Boost logo

Boost :

From: Gennadiy Rozental (gennadiy.rozental_at_[hidden])
Date: 2004-06-06 15:32:10


> > 1. Your library is dedicated to string algorithms. Why is it use range
if
> > iterators so frequently then? As an input and an output. I did found
that
> > having range of it iterators as a model of substring is very convenient.
> > That what my basic_cstring is used for (actually, I may say that in my
> > development this is single most widely used class). But it is
full-fledged
> > string as good as std::basic_string. And it does not based in iterators,
but
> > on character type.
> > Iterator range does may be usable, BUT outside of string algo
library.
>
> It was clearly stated during the review the "string" is not equal to
std::basic_string.
> The string algorithm library is not std::basic_string extension, rather it
> is a set of string-related algorithms. However with the help of
collection/range
> traits it provides almost the same level of convenience as if it would
> be specialized just for a single string class.
>
> Narrowing the implementation would be a giant leap back.

I don't propose to narrow implementation only to std::string. My point is:

String algorithm always take string as a whole. And if I do not want it,
there should not be single ::iterator or .begin() assumed by interface to be
used by user.

> And for the iterator range: it provides a reference into the original
string.
> It if most efficient way to doing so, because you don't pay anything if
you
> want just read the content there. For other operation you can simply use
> boost::copy_iterator_range, to extract the match to your favorite
container.

I agree that we need something to efficiently model substring. IMO something
like basic_cstring is better choice for use with string algorithms. It may
be less generic than iterator_range, but should be generic enough to cover
99% cases.

> > 2. Finder concept maybe useful in implementing different string search
> > algorithm. BUT as implementation detail or generic case solution. I do
not
> > see any reason for interface that assumes explicit specification of
finders
> > provided by the library. There should be a generic algorithm/iterator
that
> > expect User defined finder, but there should be explicit
> > algorithms/iterators dedicated for each type of search. I do that for
> > algorithms, why not for iterators?
> >
>
> They are there actually for most of the algorithms.
> find/split_iterator is quite new stuff. Originally it has been
encapsulated by
> find_all and split algorithms (they are still there, see split.hpp).
During the review it has
> been expressed, that pure iterator-base interface is better for split
operations.
> Therefore I have refactored the implementation so it can be used directly.

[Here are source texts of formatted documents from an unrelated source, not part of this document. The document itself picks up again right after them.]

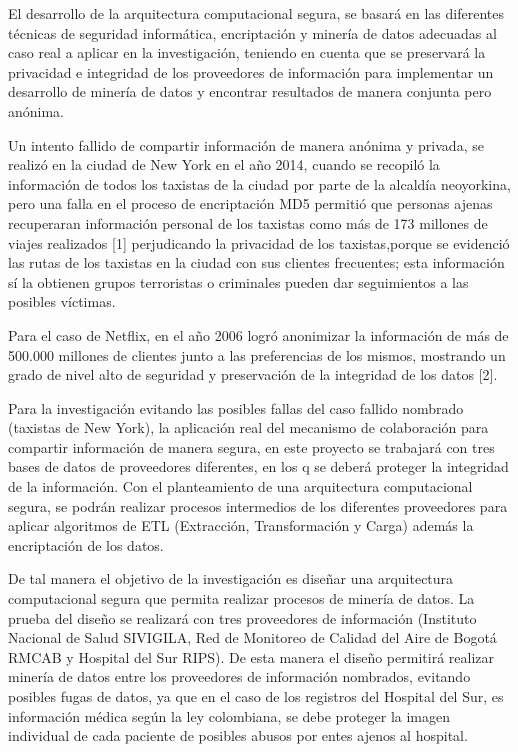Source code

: \documentclass[a4paper, 11pt, oneside]{article}
\theoremstyle{definition}
\theoremstyle{remark}
\begin{document}
El desarrollo de la arquitectura computacional segura, se basará en las diferentes técnicas de seguridad informática, encriptación y minería de datos adecuadas al caso real a aplicar en la investigación, teniendo en cuenta que se preservará la privacidad e integridad de los proveedores de información para implementar un desarrollo de minería de datos y encontrar resultados de manera conjunta pero anónima.

Un intento fallido de compartir información de manera anónima y privada, se realizó en la ciudad de New York en el año 2014, cuando se recopiló la información de todos los taxistas de la ciudad por parte de la alcaldía neoyorkina, pero una falla en el proceso de encriptación MD5 permitió que personas ajenas recuperaran información personal de los taxistas como más de 173 millones de viajes realizados [1] perjudicando la privacidad de los taxistas,porque se evidenció las rutas de los taxistas en la ciudad con sus clientes frecuentes; esta información sí la obtienen grupos terroristas o criminales pueden dar seguimientos a las posibles víctimas.

Para el caso de Netflix, en el año 2006 logró anonimizar la información de más de 500.000 millones de clientes junto a las preferencias de los mismos, mostrando un grado de nivel alto de seguridad y preservación de la integridad de los datos [2].

Para la investigación evitando las posibles fallas del caso fallido nombrado (taxistas de New York), la aplicación real del mecanismo de colaboración para compartir información de manera segura, en este proyecto se trabajará con tres bases de datos de proveedores diferentes, en los q se deberá proteger la integridad de la información. Con el planteamiento de una arquitectura computacional segura, se podrán realizar procesos intermedios de los diferentes proveedores para aplicar algoritmos de ETL (Extracción, Transformación y Carga) además la encriptación de los datos. 

De tal manera el objetivo de la investigación es diseñar una arquitectura computacional segura que permita realizar procesos de minería de datos. La prueba del diseño se realizará con tres proveedores de información (Instituto Nacional de Salud SIVIGILA, Red de Monitoreo de Calidad del Aire de Bogotá RMCAB y Hospital del Sur RIPS). De esta manera el diseño permitirá realizar minería de datos entre los proveedores de información nombrados, evitando posibles fugas de datos, ya que en el caso de los registros del Hospital del Sur, es información médica según la ley colombiana, se debe proteger la imagen individual de cada paciente de posibles abusos por entes ajenos al hospital.
\end{document}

IMO to be convenient you should've split iterators on many as you did with
algorithms. Also you can keep generic find_iterator for use with custom
finder.

> > > find_iterator is also based on generic iterator concept, however, the
> > > iterator is the only
> > > template parameter, so you can easily specialize for string.
> > >

> > > Simple usage looks like this:
> >
> > In fact from your sources it seems that I have to write like this
> >
> > boost::split_iterator<std::string::iterator> it( str.begin(), str.end(),
> > boost::token_finder(boost::is_any_of(";,"));
> >
>
> > IMO it's way to verbose, while still missing some of the functionality
> > provided by the tokenizer library.
> >
>
> Actually you have missed the important constructor. You can write:
>
> boost::split_iterator<std::string::iterator> it( str,
boost::token_finder(boost::is_any_of(";,"));
>
> str will be expanded automatically. And you can also use char*, wchar_t of
vector<char>.

Did I? Could you point on file:line?
Even this is too much IMO. There should not be ::iterator.

I prefer boost::basic_split_iterator<char> ( = split_iterator ).

> > My choice:
> >
> > boost::token_iterator it( str, boost::dropped_delimiters = ";," );
>
> It is very easy to implement forwarder to this kind of syntax. As I said,
find_iterator
> is relatively new, so I have extended the interface to full extend yet.
> I will keep this in mind. Thanks for idea.

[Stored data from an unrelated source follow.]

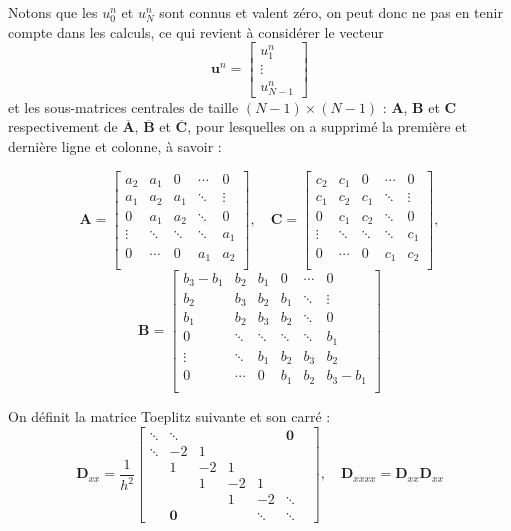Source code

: \documentclass[a4,12pt]{article}
\newcommand{\A}{\mathbf{A}}
\newcommand{\B}{\mathbf{B}}
\newcommand{\C}{\mathbf{C}}
\newcommand{\D}{\mathbf{D}}
\newcommand{\ub}{\mathbf{u}}
\begin{document}
Notons que les $u_0^n$ et $u_{N}^n$ sont connus et valent zéro, on peut donc ne pas en tenir compte dans les calculs, ce qui revient à considérer le vecteur 
\[
\ub^n=\begin{bmatrix}u_1^n\\ \vdots \\ u_{N-1}^n\end{bmatrix}
\]
et les sous-matrices centrales de taille $(N-1)\times (N-1)$ : $\A$, $\B$ et $\C$ respectivement de $\overline{\A}$, $\overline{\B}$ et $\overline{\C}$, pour lesquelles on a supprimé la première et dernière ligne et colonne, à savoir :

\[
\A=
\begin{bmatrix} 
a_2 & a_1 & 0 & \cdots & 0 \\ 
a_1 & a_2 & a_1 & \ddots & \vdots \\ 
0 & a_1 & a_2 & \ddots  & 0 \\ 
\vdots & \ddots & \ddots & \ddots  & a_1 \\ 
0 & \cdots & 0 & a_1 & a_2  \\
\end{bmatrix},\quad 
\C=
\begin{bmatrix} 
c_2 & c_1 & 0 & \cdots & 0 \\ 
c_1 & c_2 & c_1 & \ddots & \vdots \\ 
0 & c_1 & c_2 & \ddots  & 0 \\ 
\vdots & \ddots & \ddots & \ddots  & c_1 \\ 
0 & \cdots & 0 & c_1 & c_2  \\
\end{bmatrix},
\]
\[
\B=
\begin{bmatrix}
b_3-b_1 & b_2 & b_1 & 0 & \cdots & 0  \\ 
b_2 & b_3 & b_2 & b_1 & \ddots & \vdots \\  
b_1 & b_2 & b_3 & b_2 & \ddots & 0 \\ 
0 & \ddots & \ddots & \ddots & \ddots &b_1\\ 
\vdots & \ddots & b_1 & b_2 & b_3 & b_2  \\ 
0 & \cdots &  0 & b_1 & b_2 & b_3-b_1  \\
\end{bmatrix}
\]

On définit la matrice Toeplitz suivante et son carré : 
\[
\D_{xx}=\frac{1}{h^2}
\begin{bmatrix}
\ddots & \ddots & & & & \mathbf{0}  & \\
\ddots & -2 & 1 & & & & \\ 
& 1 & -2 & 1 & & & \\ 
& & 1 & -2 & 1 & & \\ 
& & & 1 & -2 & \ddots \\ 
& \mathbf{0} & & & \ddots & \ddots
\end{bmatrix}, 
\quad \D_{xxxx}=\D_{xx}\D_{xx}
\]
\end{document}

It should be separate class for every predefined finder IMO. Also keep in
mind that boost::tokenizer provide additional functionality that is not
covered by above finder.

> > Second concern about your solution, that makes it in a sense even worse
than
> > the one provided by boost::tokenizer, is that you actually does not
specify
> > type of the Finder in the iterator specification. The price is that
> > eventually you have to, this way or another, pay with runtime overhead.
This
> > would be unacceptable to me.
>
> This is a design point. First implementation had templated specification
of the finder.
> However, the usage of such a class was very inconvenient due to
complicated specification.
> Therefore it was changed to the current state. The runtime overhead
implied
> by the current implementation is rather small. I actually only adds one
indirection in
> the increment operation. So it is neglible.

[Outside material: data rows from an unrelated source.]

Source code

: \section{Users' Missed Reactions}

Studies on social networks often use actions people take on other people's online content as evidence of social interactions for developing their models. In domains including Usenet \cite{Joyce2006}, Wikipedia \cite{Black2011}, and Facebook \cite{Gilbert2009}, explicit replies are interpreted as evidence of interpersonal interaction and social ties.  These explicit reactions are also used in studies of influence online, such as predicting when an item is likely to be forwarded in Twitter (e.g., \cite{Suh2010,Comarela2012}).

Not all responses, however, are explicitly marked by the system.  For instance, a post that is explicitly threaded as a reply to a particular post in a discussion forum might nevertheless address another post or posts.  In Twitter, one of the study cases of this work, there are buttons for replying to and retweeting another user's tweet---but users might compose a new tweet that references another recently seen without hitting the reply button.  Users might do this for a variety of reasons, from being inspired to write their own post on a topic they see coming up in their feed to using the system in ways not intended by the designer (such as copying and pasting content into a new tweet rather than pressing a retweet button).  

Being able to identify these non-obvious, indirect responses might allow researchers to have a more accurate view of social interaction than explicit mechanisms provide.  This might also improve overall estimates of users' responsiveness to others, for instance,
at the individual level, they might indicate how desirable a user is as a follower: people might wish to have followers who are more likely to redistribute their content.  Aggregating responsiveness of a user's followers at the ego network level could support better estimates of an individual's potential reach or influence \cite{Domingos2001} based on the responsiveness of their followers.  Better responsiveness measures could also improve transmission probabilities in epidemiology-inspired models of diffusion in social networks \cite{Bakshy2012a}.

You had to make this decision namely because you are trying to pull several
independent (though similar) algorithms under the same interface hood and do
not want burden of explicit type Finder type specification. But what is so
common among these iterators to do so? On the other hand, in many cases all
that the increment does is a couple comparisons. There is chance it could be
inlined. Now you need to pay for function invocation.

> > There are couple of things that your solution provide in addition to
what my
> > and boost::tokenizer solution provide. Particularly it's an ability to
> > specify several addition delimitation policies. I thought about this.
But
> > it isn't on top of my priorities (mostly because it is comparatively
rarely
> > needed). In any case this generic solution should not interfere with
most
> > convenient one used in majority of the cases.
>
> Rationale in find_iterator is quite simple. There is a well defined
concept of Finder
> in the lib and there is also a bunch of finders already implemented there.
find_iterator
> is a natural candidate to use this facility.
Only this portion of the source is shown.